Studio album by Matana Roberts
- Released: 2008
- Studio: Soma Studios, Chicago, Illinois
- Genre: Free jazz
- Length: 56:21
- Label: Central Control International CCI006LP
- Producer: Vijay Iyer

Matana Roberts chronology
| The Calling (2006) | The Chicago Project (2008) | Live in London (2011) |

= The Chicago Project =

The Chicago Project is an album by saxophonist and composer Matana Roberts. Produced by Vijay Iyer and engineered by John McEntire, it was recorded at Soma Studios in Chicago, Illinois, and was released on CD and vinyl in 2008 by Central Control International. The album pays homage to Roberts's home town, and features guitarist Jeff Parker, double bassist Josh Abrams, and drummer Frank Rosaly, with guest saxophonist Fred Anderson appearing on three tracks for which he shares writing credits with Roberts.

==Reception==

In an article for The New York Times, Nate Chinen called the album "a potent statement" that "manages to present Ms. Roberts's unruly creative energy in digestible form," and described the music as "rich in context and subtext, sprawling with ambition, anchored by the force of her presence."

The Independents Phil Johnson called the album "stunning," and stated: "What's so impressive is not just Roberts's chops and tunes, but the thought that's gone into making the album work as a whole."

Pat Hajduch of Alarm Magazine wrote: "With Abrams' and Rosaly's abilities to hold the rhythms down, these tracks click and bounce while illustrating the sum of the group's parts... The Chicago Project is a testament to the Chicago jazz scene's brilliance, not to mention the abilities of Ms. Roberts."

Commenting for the BBC, Nick Reynolds described the album as "impressive," with Roberts "ably and energetically supported by" her sidemen, but noted that "the production is basic," and suggested that "there's no sense that the sonic innovations or musical ideas of the past thirty years have touched Matana's music."

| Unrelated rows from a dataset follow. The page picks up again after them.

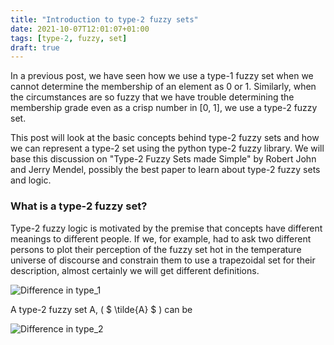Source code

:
 ```yaml
---
title: "Introduction to type-2 fuzzy sets"
date: 2021-10-07T12:01:07+01:00
tags: [type-2, fuzzy, set]
draft: true
---
```

In a previous post, we have seen how we use a type-1 fuzzy set when we cannot determine the membership of an element as 0 or 1. Similarly, when the circumstances are so fuzzy that we have trouble determining the membership grade even as a crisp number in [0, 1], we use a type-2 fuzzy set.

This post will look at the basic concepts behind type-2 fuzzy sets and how we can represent a type-2 set using the python type-2 fuzzy library. We will base this discussion on "Type-2 Fuzzy Sets made Simple" by Robert John and Jerry Mendel, possibly the best paper to learn about type-2 fuzzy sets and logic.

### What is a type-2 fuzzy set?

Type-2 fuzzy logic is motivated by the premise that concepts have different meanings to different people. If we, for example, had to ask two different persons to plot their perception of the fuzzy set hot in the temperature universe of discourse and constrain them to use a trapezoidal set for their description, almost certainly we will get different definitions.

![Difference in type_1](/post/img/type_2_example_1.png)





A type-2 fuzzy set A, ( $ \tilde{A} $ ) can be 




![Difference in type_2](/post/img/type_2_set.jpg)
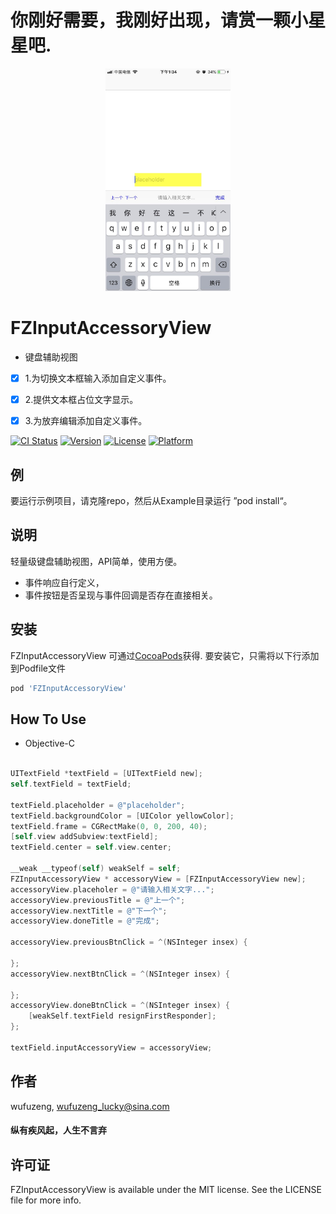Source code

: # 你刚好需要，我刚好出现，请赏一颗小星星吧.

<p align="center" >
<img src="https://raw.githubusercontent.com/wufuzeng/FZInputAccessoryView/master/Screenshots/771561095316_.pic.jpg" title="FZInputAccessoryView" width = '200px'>
</p>


# FZInputAccessoryView
- 键盘辅助视图 
- [x]  1.为切换文本框输入添加自定义事件。
- [x]  2.提供文本框占位文字显示。
- [x]  3.为放弃编辑添加自定义事件。
 

[![CI Status](https://img.shields.io/travis/wufuzeng/FZInputAccessoryView.svg?style=flat)](https://travis-ci.org/wufuzeng/FZInputAccessoryView)
[![Version](https://img.shields.io/cocoapods/v/FZInputAccessoryView.svg?style=flat)](https://cocoapods.org/pods/FZInputAccessoryView)
[![License](https://img.shields.io/cocoapods/l/FZInputAccessoryView.svg?style=flat)](https://cocoapods.org/pods/FZInputAccessoryView)
[![Platform](https://img.shields.io/cocoapods/p/FZInputAccessoryView.svg?style=flat)](https://cocoapods.org/pods/FZInputAccessoryView)

## 例

要运行示例项目，请克隆repo，然后从Example目录运行 ”pod install“。

## 说明
轻量级键盘辅助视图，API简单，使用方便。
- 事件响应自行定义，
- 事件按钮是否呈现与事件回调是否存在直接相关。

## 安装

FZInputAccessoryView 可通过[CocoaPods](https://cocoapods.org)获得. 要安装它，只需将以下行添加到Podfile文件

```ruby
pod 'FZInputAccessoryView'
```

## How To Use

* Objective-C

```objective-c

UITextField *textField = [UITextField new];
self.textField = textField;

textField.placeholder = @"placeholder";
textField.backgroundColor = [UIColor yellowColor];
textField.frame = CGRectMake(0, 0, 200, 40);
[self.view addSubview:textField];
textField.center = self.view.center;

__weak __typeof(self) weakSelf = self;
FZInputAccessoryView * accessoryView = [FZInputAccessoryView new];
accessoryView.placeholer = @"请输入相关文字...";
accessoryView.previousTitle = @"上一个";
accessoryView.nextTitle = @"下一个";
accessoryView.doneTitle = @"完成";

accessoryView.previousBtnClick = ^(NSInteger insex) {

};
accessoryView.nextBtnClick = ^(NSInteger insex) {

};
accessoryView.doneBtnClick = ^(NSInteger insex) {
    [weakSelf.textField resignFirstResponder];
};

textField.inputAccessoryView = accessoryView;
```

## 作者

wufuzeng, wufuzeng_lucky@sina.com

#### 纵有疾风起，人生不言弃

## 许可证

FZInputAccessoryView is available under the MIT license. See the LICENSE file for more info.


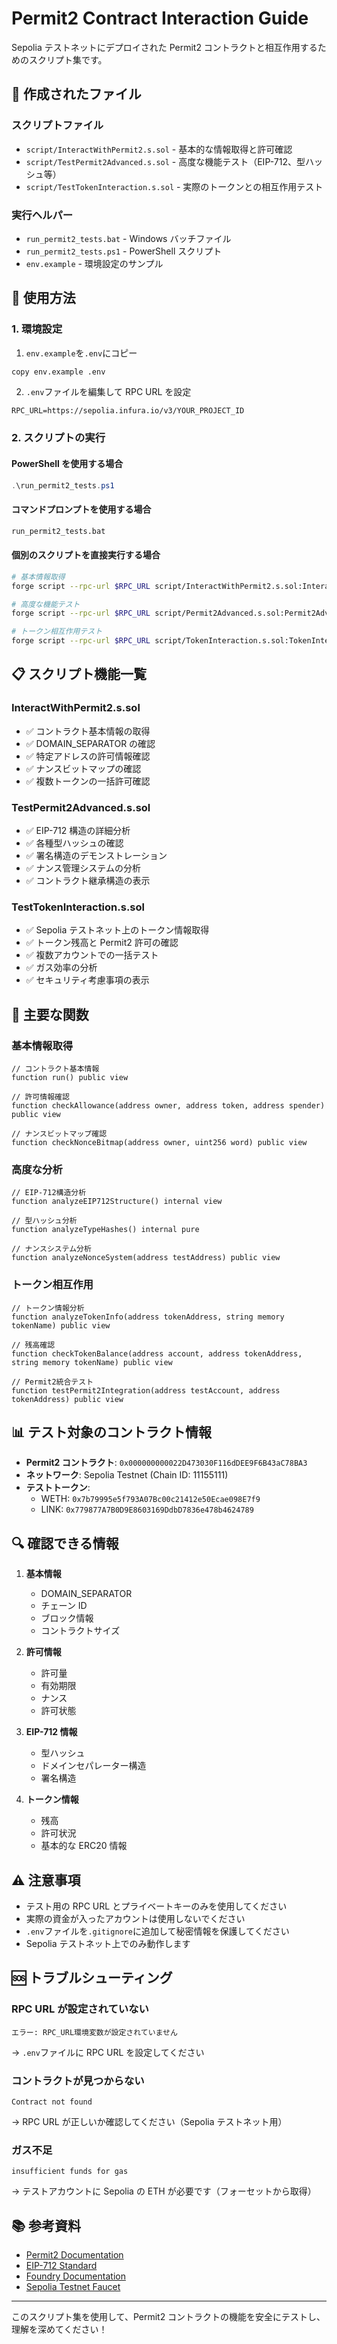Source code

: # Permit2 Contract Interaction Guide

Sepolia テストネットにデプロイされた Permit2 コントラクトと相互作用するためのスクリプト集です。

## 📁 作成されたファイル

### スクリプトファイル

- `script/InteractWithPermit2.s.sol` - 基本的な情報取得と許可確認
- `script/TestPermit2Advanced.s.sol` - 高度な機能テスト（EIP-712、型ハッシュ等）
- `script/TestTokenInteraction.s.sol` - 実際のトークンとの相互作用テスト

### 実行ヘルパー

- `run_permit2_tests.bat` - Windows バッチファイル
- `run_permit2_tests.ps1` - PowerShell スクリプト
- `env.example` - 環境設定のサンプル

## 🚀 使用方法

### 1. 環境設定

1. `env.example`を`.env`にコピー

```bash
copy env.example .env
```

2. `.env`ファイルを編集して RPC URL を設定

```
RPC_URL=https://sepolia.infura.io/v3/YOUR_PROJECT_ID
```

### 2. スクリプトの実行

#### PowerShell を使用する場合

```powershell
.\run_permit2_tests.ps1
```

#### コマンドプロンプトを使用する場合

```cmd
run_permit2_tests.bat
```

#### 個別のスクリプトを直接実行する場合

```bash
# 基本情報取得
forge script --rpc-url $RPC_URL script/InteractWithPermit2.s.sol:InteractWithPermit2 --sig "run()"

# 高度な機能テスト
forge script --rpc-url $RPC_URL script/Permit2Advanced.s.sol:Permit2Advanced --sig "run()"

# トークン相互作用テスト
forge script --rpc-url $RPC_URL script/TokenInteraction.s.sol:TokenInteraction --sig "run()"
```

## 📋 スクリプト機能一覧

### InteractWithPermit2.s.sol

- ✅ コントラクト基本情報の取得
- ✅ DOMAIN_SEPARATOR の確認
- ✅ 特定アドレスの許可情報確認
- ✅ ナンスビットマップの確認
- ✅ 複数トークンの一括許可確認

### TestPermit2Advanced.s.sol

- ✅ EIP-712 構造の詳細分析
- ✅ 各種型ハッシュの確認
- ✅ 署名構造のデモンストレーション
- ✅ ナンス管理システムの分析
- ✅ コントラクト継承構造の表示

### TestTokenInteraction.s.sol

- ✅ Sepolia テストネット上のトークン情報取得
- ✅ トークン残高と Permit2 許可の確認
- ✅ 複数アカウントでの一括テスト
- ✅ ガス効率の分析
- ✅ セキュリティ考慮事項の表示

## 🔧 主要な関数

### 基本情報取得

```solidity
// コントラクト基本情報
function run() public view

// 許可情報確認
function checkAllowance(address owner, address token, address spender) public view

// ナンスビットマップ確認
function checkNonceBitmap(address owner, uint256 word) public view
```

### 高度な分析

```solidity
// EIP-712構造分析
function analyzeEIP712Structure() internal view

// 型ハッシュ分析
function analyzeTypeHashes() internal pure

// ナンスシステム分析
function analyzeNonceSystem(address testAddress) public view
```

### トークン相互作用

```solidity
// トークン情報分析
function analyzeTokenInfo(address tokenAddress, string memory tokenName) public view

// 残高確認
function checkTokenBalance(address account, address tokenAddress, string memory tokenName) public view

// Permit2統合テスト
function testPermit2Integration(address testAccount, address tokenAddress) public view
```

## 📊 テスト対象のコントラクト情報

- **Permit2 コントラクト**: `0x000000000022D473030F116dDEE9F6B43aC78BA3`
- **ネットワーク**: Sepolia Testnet (Chain ID: 11155111)
- **テストトークン**:
  - WETH: `0x7b79995e5f793A07Bc00c21412e50Ecae098E7f9`
  - LINK: `0x779877A7B0D9E8603169DdbD7836e478b4624789`

## 🔍 確認できる情報

1. **基本情報**

   - DOMAIN_SEPARATOR
   - チェーン ID
   - ブロック情報
   - コントラクトサイズ

2. **許可情報**

   - 許可量
   - 有効期限
   - ナンス
   - 許可状態

3. **EIP-712 情報**

   - 型ハッシュ
   - ドメインセパレーター構造
   - 署名構造

4. **トークン情報**
   - 残高
   - 許可状況
   - 基本的な ERC20 情報

## ⚠️ 注意事項

- テスト用の RPC URL とプライベートキーのみを使用してください
- 実際の資金が入ったアカウントは使用しないでください
- `.env`ファイルを`.gitignore`に追加して秘密情報を保護してください
- Sepolia テストネット上でのみ動作します

## 🆘 トラブルシューティング

### RPC URL が設定されていない

```
エラー: RPC_URL環境変数が設定されていません
```

→ `.env`ファイルに RPC URL を設定してください

### コントラクトが見つからない

```
Contract not found
```

→ RPC URL が正しいか確認してください（Sepolia テストネット用）

### ガス不足

```
insufficient funds for gas
```

→ テストアカウントに Sepolia の ETH が必要です（フォーセットから取得）

## 📚 参考資料

- [Permit2 Documentation](https://docs.uniswap.org/contracts/permit2/overview)
- [EIP-712 Standard](https://eips.ethereum.org/EIPS/eip-712)
- [Foundry Documentation](https://book.getfoundry.sh/)
- [Sepolia Testnet Faucet](https://sepoliafaucet.com/)

---

このスクリプト集を使用して、Permit2 コントラクトの機能を安全にテストし、理解を深めてください！
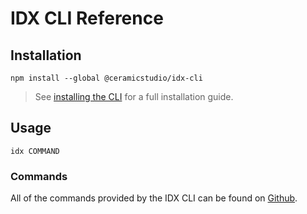 # IDX CLI Reference

## Installation

```
npm install --global @ceramicstudio/idx-cli
```

> See [installing the CLI](../guides/cli.md) for a full installation guide.

## Usage

```
idx COMMAND
```

### Commands

All of the commands provided by the IDX CLI can be found on [Github](https://github.com/ceramicstudio/js-idx/tree/master/packages/cli#usage).
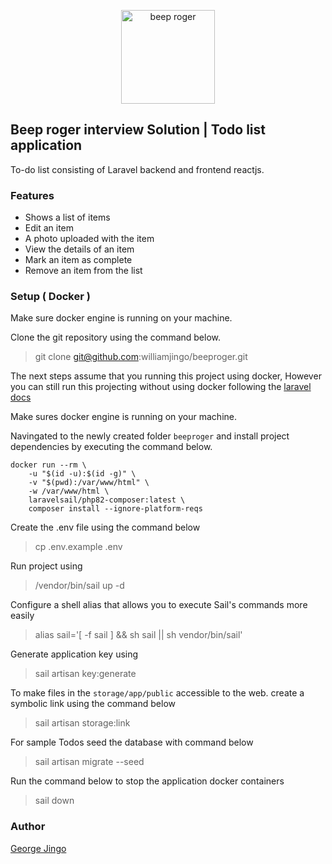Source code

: <p align="center"><a href="https://beeproger.com" target="_blank"><img src="https://media.licdn.com/dms/image/C4E0BAQFtygilGPMZ3Q/company-logo_200_200/0/1661769361303?e=2147483647&v=beta&t=jZGOUjxkqiGFr3OpfD40J31zr4Fxvhni9fdsUFXn9p4" width="150" alt="beep roger"></a></p>

## Beep roger interview Solution | Todo list application

To-do list consisting of Laravel backend and frontend reactjs.

### Features

-   Shows a list of items
-   Edit an item
-   A photo uploaded with the item
-   View the details of an item
-   Mark an item as complete
-   Remove an item from the list

### Setup ( Docker )

Make sure docker engine is running on your machine.

Clone the git repository using the command below.

> git clone git@github.com:williamjingo/beeproger.git

The next steps assume that you running this project using docker, However you can still run this projecting without using docker following the [laravel docs](https://laravel.com/docs/9.x/installation)

Make sures docker engine is running on your machine.

Navingated to the newly created folder `beeproger` and install project dependencies by executing the command below.

```
docker run --rm \
    -u "$(id -u):$(id -g)" \
    -v "$(pwd):/var/www/html" \
    -w /var/www/html \
    laravelsail/php82-composer:latest \
    composer install --ignore-platform-reqs
```

Create the .env file using the command below

> cp .env.example .env

Run project using

> /vendor/bin/sail up -d

Configure a shell alias that allows you to execute Sail's commands more easily

> alias sail='[ -f sail ] && sh sail || sh vendor/bin/sail'

Generate application key using

> sail artisan key:generate

To make files in the `storage/app/public` accessible to the web. create a symbolic link using the command below

> sail artisan storage:link

For sample Todos seed the database with command below

> sail artisan migrate --seed

Run the command below to stop the application docker containers

> sail down

### Author

<a href="https://beeproger.com" target="_blank">George Jingo</a>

In a review for All About Jazz, Mark F. Turner praised Roberts's "profound soulfulness, passion and purity," and remarked: "Roberts has carefully listened to others and has learned. But she's also listening to her inner voice and it will be interesting to hear where she ventures next." AAJs Matthew Miller stated: "The main success of The Chicago Project and Roberts' music in general is the compelling balance struck between reverence for the past and an unflinching devotion to the present... Roberts acknowledges the past, but never in a way that subverts her forward-looking music." AAJ writer Troy Collins wrote: "Roberts establishes her Chicago bred lineage with this stunning, forward thinking release... [she] eradicates stereotypical notions of gender with a phenomenal performance and winning compositional sense."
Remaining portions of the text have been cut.